What you should do - Once the pictures are set aside, output all the records exactly.
━━━ Given data ━━━
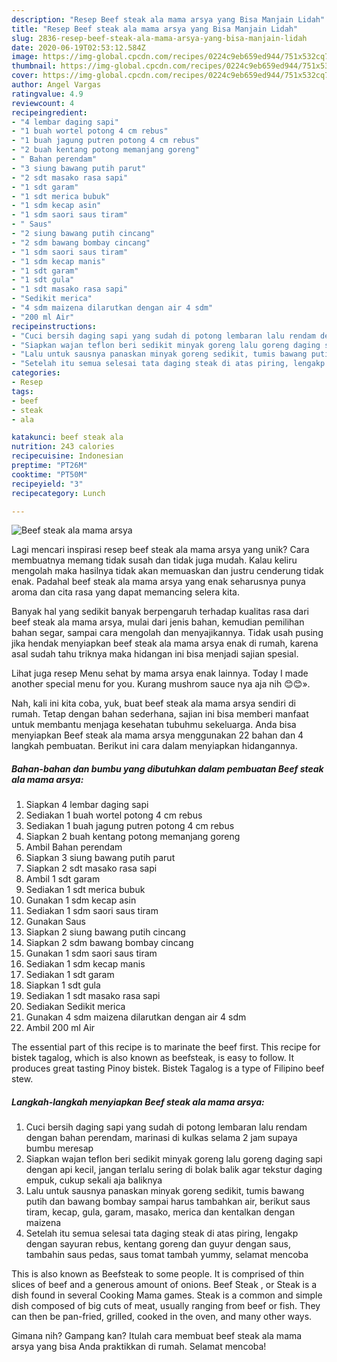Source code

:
 ```yaml
---
description: "Resep Beef steak ala mama arsya yang Bisa Manjain Lidah"
title: "Resep Beef steak ala mama arsya yang Bisa Manjain Lidah"
slug: 2836-resep-beef-steak-ala-mama-arsya-yang-bisa-manjain-lidah
date: 2020-06-19T02:53:12.584Z
image: https://img-global.cpcdn.com/recipes/0224c9eb659ed944/751x532cq70/beef-steak-ala-mama-arsya-foto-resep-utama.jpg
thumbnail: https://img-global.cpcdn.com/recipes/0224c9eb659ed944/751x532cq70/beef-steak-ala-mama-arsya-foto-resep-utama.jpg
cover: https://img-global.cpcdn.com/recipes/0224c9eb659ed944/751x532cq70/beef-steak-ala-mama-arsya-foto-resep-utama.jpg
author: Angel Vargas
ratingvalue: 4.9
reviewcount: 4
recipeingredient:
- "4 lembar daging sapi"
- "1 buah wortel potong 4 cm rebus"
- "1 buah jagung putren potong 4 cm rebus"
- "2 buah kentang potong memanjang goreng"
- " Bahan perendam"
- "3 siung bawang putih parut"
- "2 sdt masako rasa sapi"
- "1 sdt garam"
- "1 sdt merica bubuk"
- "1 sdm kecap asin"
- "1 sdm saori saus tiram"
- " Saus"
- "2 siung bawang putih cincang"
- "2 sdm bawang bombay cincang"
- "1 sdm saori saus tiram"
- "1 sdm kecap manis"
- "1 sdt garam"
- "1 sdt gula"
- "1 sdt masako rasa sapi"
- "Sedikit merica"
- "4 sdm maizena dilarutkan dengan air 4 sdm"
- "200 ml Air"
recipeinstructions:
- "Cuci bersih daging sapi yang sudah di potong lembaran lalu rendam dengan bahan perendam, marinasi di kulkas selama 2 jam supaya bumbu meresap"
- "Siapkan wajan teflon beri sedikit minyak goreng lalu goreng daging sapi dengan api kecil, jangan terlalu sering di bolak balik agar tekstur daging empuk, cukup sekali aja baliknya"
- "Lalu untuk sausnya panaskan minyak goreng sedikit, tumis bawang putih dan bawang bombay sampai harus tambahkan air, berikut saus tiram, kecap, gula, garam, masako, merica dan kentalkan dengan maizena"
- "Setelah itu semua selesai tata daging steak di atas piring, lengakp dengan sayuran rebus, kentang goreng dan guyur dengan saus, tambahin saus pedas, saus tomat tambah yummy, selamat mencoba"
categories:
- Resep
tags:
- beef
- steak
- ala

katakunci: beef steak ala 
nutrition: 243 calories
recipecuisine: Indonesian
preptime: "PT26M"
cooktime: "PT50M"
recipeyield: "3"
recipecategory: Lunch

---
```



![Beef steak ala mama arsya](https://img-global.cpcdn.com/recipes/0224c9eb659ed944/751x532cq70/beef-steak-ala-mama-arsya-foto-resep-utama.jpg)

Lagi mencari inspirasi resep beef steak ala mama arsya yang unik? Cara membuatnya memang tidak susah dan tidak juga mudah. Kalau keliru mengolah maka hasilnya tidak akan memuaskan dan justru cenderung tidak enak. Padahal beef steak ala mama arsya yang enak seharusnya punya aroma dan cita rasa yang dapat memancing selera kita.

Banyak hal yang sedikit banyak berpengaruh terhadap kualitas rasa dari beef steak ala mama arsya, mulai dari jenis bahan, kemudian pemilihan bahan segar, sampai cara mengolah dan menyajikannya. Tidak usah pusing jika hendak menyiapkan beef steak ala mama arsya enak di rumah, karena asal sudah tahu triknya maka hidangan ini bisa menjadi sajian spesial.

Lihat juga resep Menu sehat by mama arsya enak lainnya. Today I made another special menu for you. Kurang mushrom sauce nya aja nih 😊😊».


Nah, kali ini kita coba, yuk, buat beef steak ala mama arsya sendiri di rumah. Tetap dengan bahan sederhana, sajian ini bisa memberi manfaat untuk membantu menjaga kesehatan tubuhmu sekeluarga. Anda bisa menyiapkan Beef steak ala mama arsya menggunakan 22 bahan dan 4 langkah pembuatan. Berikut ini cara dalam menyiapkan hidangannya.

<!--inarticleads1-->

##### Bahan-bahan dan bumbu yang dibutuhkan dalam pembuatan Beef steak ala mama arsya:

1. Siapkan 4 lembar daging sapi
1. Sediakan 1 buah wortel potong 4 cm rebus
1. Sediakan 1 buah jagung putren potong 4 cm rebus
1. Siapkan 2 buah kentang potong memanjang goreng
1. Ambil  Bahan perendam
1. Siapkan 3 siung bawang putih parut
1. Siapkan 2 sdt masako rasa sapi
1. Ambil 1 sdt garam
1. Sediakan 1 sdt merica bubuk
1. Gunakan 1 sdm kecap asin
1. Sediakan 1 sdm saori saus tiram
1. Gunakan  Saus
1. Siapkan 2 siung bawang putih cincang
1. Siapkan 2 sdm bawang bombay cincang
1. Gunakan 1 sdm saori saus tiram
1. Sediakan 1 sdm kecap manis
1. Sediakan 1 sdt garam
1. Siapkan 1 sdt gula
1. Sediakan 1 sdt masako rasa sapi
1. Sediakan Sedikit merica
1. Gunakan 4 sdm maizena dilarutkan dengan air 4 sdm
1. Ambil 200 ml Air


The essential part of this recipe is to marinate the beef first. This recipe for bistek tagalog, which is also known as beefsteak, is easy to follow. It produces great tasting Pinoy bistek. Bistek Tagalog is a type of Filipino beef stew. 

<!--inarticleads2-->

##### Langkah-langkah menyiapkan Beef steak ala mama arsya:

1. Cuci bersih daging sapi yang sudah di potong lembaran lalu rendam dengan bahan perendam, marinasi di kulkas selama 2 jam supaya bumbu meresap
1. Siapkan wajan teflon beri sedikit minyak goreng lalu goreng daging sapi dengan api kecil, jangan terlalu sering di bolak balik agar tekstur daging empuk, cukup sekali aja baliknya
1. Lalu untuk sausnya panaskan minyak goreng sedikit, tumis bawang putih dan bawang bombay sampai harus tambahkan air, berikut saus tiram, kecap, gula, garam, masako, merica dan kentalkan dengan maizena
1. Setelah itu semua selesai tata daging steak di atas piring, lengakp dengan sayuran rebus, kentang goreng dan guyur dengan saus, tambahin saus pedas, saus tomat tambah yummy, selamat mencoba


This is also known as Beefsteak to some people. It is comprised of thin slices of beef and a generous amount of onions. Beef Steak , or Steak is a dish found in several Cooking Mama games. Steak is a common and simple dish composed of big cuts of meat, usually ranging from beef or fish. They can then be pan-fried, grilled, cooked in the oven, and many other ways. 

Gimana nih? Gampang kan? Itulah cara membuat beef steak ala mama arsya yang bisa Anda praktikkan di rumah. Selamat mencoba!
━━━
Answer space -
Source code

:
 ```yaml
---
description: "Resep Beef steak ala mama arsya yang Bisa Manjain Lidah"
title: "Resep Beef steak ala mama arsya yang Bisa Manjain Lidah"
slug: 2836-resep-beef-steak-ala-mama-arsya-yang-bisa-manjain-lidah
date: 2020-06-19T02:53:12.584Z
image: https://img-global.cpcdn.com/recipes/0224c9eb659ed944/751x532cq70/beef-steak-ala-mama-arsya-foto-resep-utama.jpg
thumbnail: https://img-global.cpcdn.com/recipes/0224c9eb659ed944/751x532cq70/beef-steak-ala-mama-arsya-foto-resep-utama.jpg
cover: https://img-global.cpcdn.com/recipes/0224c9eb659ed944/751x532cq70/beef-steak-ala-mama-arsya-foto-resep-utama.jpg
author: Angel Vargas
ratingvalue: 4.9
reviewcount: 4
recipeingredient:
- "4 lembar daging sapi"
- "1 buah wortel potong 4 cm rebus"
- "1 buah jagung putren potong 4 cm rebus"
- "2 buah kentang potong memanjang goreng"
- " Bahan perendam"
- "3 siung bawang putih parut"
- "2 sdt masako rasa sapi"
- "1 sdt garam"
- "1 sdt merica bubuk"
- "1 sdm kecap asin"
- "1 sdm saori saus tiram"
- " Saus"
- "2 siung bawang putih cincang"
- "2 sdm bawang bombay cincang"
- "1 sdm saori saus tiram"
- "1 sdm kecap manis"
- "1 sdt garam"
- "1 sdt gula"
- "1 sdt masako rasa sapi"
- "Sedikit merica"
- "4 sdm maizena dilarutkan dengan air 4 sdm"
- "200 ml Air"
recipeinstructions:
- "Cuci bersih daging sapi yang sudah di potong lembaran lalu rendam dengan bahan perendam, marinasi di kulkas selama 2 jam supaya bumbu meresap"
- "Siapkan wajan teflon beri sedikit minyak goreng lalu goreng daging sapi dengan api kecil, jangan terlalu sering di bolak balik agar tekstur daging empuk, cukup sekali aja baliknya"
- "Lalu untuk sausnya panaskan minyak goreng sedikit, tumis bawang putih dan bawang bombay sampai harus tambahkan air, berikut saus tiram, kecap, gula, garam, masako, merica dan kentalkan dengan maizena"
- "Setelah itu semua selesai tata daging steak di atas piring, lengakp dengan sayuran rebus, kentang goreng dan guyur dengan saus, tambahin saus pedas, saus tomat tambah yummy, selamat mencoba"
categories:
- Resep
tags:
- beef
- steak
- ala

katakunci: beef steak ala 
nutrition: 243 calories
recipecuisine: Indonesian
preptime: "PT26M"
cooktime: "PT50M"
recipeyield: "3"
recipecategory: Lunch

---
```



![Beef steak ala mama arsya](https://img-global.cpcdn.com/recipes/0224c9eb659ed944/751x532cq70/beef-steak-ala-mama-arsya-foto-resep-utama.jpg)

Lagi mencari inspirasi resep beef steak ala mama arsya yang unik? Cara membuatnya memang tidak susah dan tidak juga mudah. Kalau keliru mengolah maka hasilnya tidak akan memuaskan dan justru cenderung tidak enak. Padahal beef steak ala mama arsya yang enak seharusnya punya aroma dan cita rasa yang dapat memancing selera kita.

Banyak hal yang sedikit banyak berpengaruh terhadap kualitas rasa dari beef steak ala mama arsya, mulai dari jenis bahan, kemudian pemilihan bahan segar, sampai cara mengolah dan menyajikannya. Tidak usah pusing jika hendak menyiapkan beef steak ala mama arsya enak di rumah, karena asal sudah tahu triknya maka hidangan ini bisa menjadi sajian spesial.

Lihat juga resep Menu sehat by mama arsya enak lainnya. Today I made another special menu for you. Kurang mushrom sauce nya aja nih 😊😊».


Nah, kali ini kita coba, yuk, buat beef steak ala mama arsya sendiri di rumah. Tetap dengan bahan sederhana, sajian ini bisa memberi manfaat untuk membantu menjaga kesehatan tubuhmu sekeluarga. Anda bisa menyiapkan Beef steak ala mama arsya menggunakan 22 bahan dan 4 langkah pembuatan. Berikut ini cara dalam menyiapkan hidangannya.

<!--inarticleads1-->

##### Bahan-bahan dan bumbu yang dibutuhkan dalam pembuatan Beef steak ala mama arsya:

1. Siapkan 4 lembar daging sapi
1. Sediakan 1 buah wortel potong 4 cm rebus
1. Sediakan 1 buah jagung putren potong 4 cm rebus
1. Siapkan 2 buah kentang potong memanjang goreng
1. Ambil  Bahan perendam
1. Siapkan 3 siung bawang putih parut
1. Siapkan 2 sdt masako rasa sapi
1. Ambil 1 sdt garam
1. Sediakan 1 sdt merica bubuk
1. Gunakan 1 sdm kecap asin
1. Sediakan 1 sdm saori saus tiram
1. Gunakan  Saus
1. Siapkan 2 siung bawang putih cincang
1. Siapkan 2 sdm bawang bombay cincang
1. Gunakan 1 sdm saori saus tiram
1. Sediakan 1 sdm kecap manis
1. Sediakan 1 sdt garam
1. Siapkan 1 sdt gula
1. Sediakan 1 sdt masako rasa sapi
1. Sediakan Sedikit merica
1. Gunakan 4 sdm maizena dilarutkan dengan air 4 sdm
1. Ambil 200 ml Air


The essential part of this recipe is to marinate the beef first. This recipe for bistek tagalog, which is also known as beefsteak, is easy to follow. It produces great tasting Pinoy bistek. Bistek Tagalog is a type of Filipino beef stew. 

<!--inarticleads2-->

##### Langkah-langkah menyiapkan Beef steak ala mama arsya:

1. Cuci bersih daging sapi yang sudah di potong lembaran lalu rendam dengan bahan perendam, marinasi di kulkas selama 2 jam supaya bumbu meresap
1. Siapkan wajan teflon beri sedikit minyak goreng lalu goreng daging sapi dengan api kecil, jangan terlalu sering di bolak balik agar tekstur daging empuk, cukup sekali aja baliknya
1. Lalu untuk sausnya panaskan minyak goreng sedikit, tumis bawang putih dan bawang bombay sampai harus tambahkan air, berikut saus tiram, kecap, gula, garam, masako, merica dan kentalkan dengan maizena
1. Setelah itu semua selesai tata daging steak di atas piring, lengakp dengan sayuran rebus, kentang goreng dan guyur dengan saus, tambahin saus pedas, saus tomat tambah yummy, selamat mencoba


This is also known as Beefsteak to some people. It is comprised of thin slices of beef and a generous amount of onions. Beef Steak , or Steak is a dish found in several Cooking Mama games. Steak is a common and simple dish composed of big cuts of meat, usually ranging from beef or fish. They can then be pan-fried, grilled, cooked in the oven, and many other ways. 

Gimana nih? Gampang kan? Itulah cara membuat beef steak ala mama arsya yang bisa Anda praktikkan di rumah. Selamat mencoba!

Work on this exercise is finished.